À la bienséance des conditions il faut ajouter la bienséance des âges, qui ont leurs diversités et leurs convenances. Sur quoi on peut prendre pour les ornements du corps les mêmes règles que j’ai données pour les divertissements de l’esprit. La joie et la propreté peuvent être de tous les âges ; l’enjouement et les atours n’en peuvent être ; et ce qui serait réforme et sévérité à vingt ans serait extravagance et coquetterie à soixante.

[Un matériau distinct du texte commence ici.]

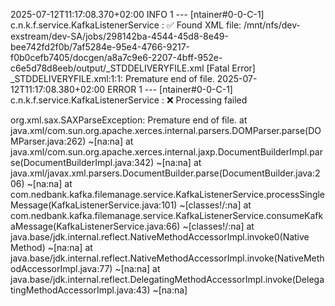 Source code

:2025-07-12T11:17:08.370+02:00  INFO 1 --- [ntainer#0-0-C-1] c.n.k.f.service.KafkaListenerService     : ✅ Found XML file: /mnt/nfs/dev-exstream/dev-SA/jobs/298142ba-4544-45d8-8e49-bee742fd2f0b/7af5284e-95e4-4766-9217-f0b0cefb7405/docgen/a8a7c9e6-2207-4bff-952e-c6e5d78d8eeb/output/_STDDELIVERYFILE.xml
[Fatal Error] _STDDELIVERYFILE.xml:1:1: Premature end of file.
2025-07-12T11:17:08.380+02:00 ERROR 1 --- [ntainer#0-0-C-1] c.n.k.f.service.KafkaListenerService     : ❌ Processing failed

org.xml.sax.SAXParseException: Premature end of file.
	at java.xml/com.sun.org.apache.xerces.internal.parsers.DOMParser.parse(DOMParser.java:262) ~[na:na]
	at java.xml/com.sun.org.apache.xerces.internal.jaxp.DocumentBuilderImpl.parse(DocumentBuilderImpl.java:342) ~[na:na]
	at java.xml/javax.xml.parsers.DocumentBuilder.parse(DocumentBuilder.java:206) ~[na:na]
	at com.nedbank.kafka.filemanage.service.KafkaListenerService.processSingleMessage(KafkaListenerService.java:101) ~[classes!/:na]
	at com.nedbank.kafka.filemanage.service.KafkaListenerService.consumeKafkaMessage(KafkaListenerService.java:66) ~[classes!/:na]
	at java.base/jdk.internal.reflect.NativeMethodAccessorImpl.invoke0(Native Method) ~[na:na]
	at java.base/jdk.internal.reflect.NativeMethodAccessorImpl.invoke(NativeMethodAccessorImpl.java:77) ~[na:na]
	at java.base/jdk.internal.reflect.DelegatingMethodAccessorImpl.invoke(DelegatingMethodAccessorImpl.java:43) ~[na:na]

(La Dévotion aisée, Livre II, chap. 10, "Que l’habillement, le logis et les meubles doivent être proportionnés aux conditions ; que la jeunesse de droit naturel peut être parée ; que la vieillesse se doit contenter d’être propre")

Mais il en faut demeurer là et il se faut garder de vouloir mêler la fleur à la lie et la verdure à la sècheresse ; il se faut garder de confondre le printemps avec l’hiver et le soir avec la matinée. Il ne faut plus parler de bouquets quand les feuilles tombent, et le contretemps serait étrange, de chercher des roses sur la neige. Il serait encore plus étrange, d’ajuster une tête chauve et de parfumer des cheveux gris. Mais ce ne serait plus un contretemps, ce serait un prodige, de peindre et d’ajuster un squelette, de se parer et de se farder sur le bord de sa fosse, de se couvrir de mouches et de poudre, quand on commence à sentir les vers et la pourriture.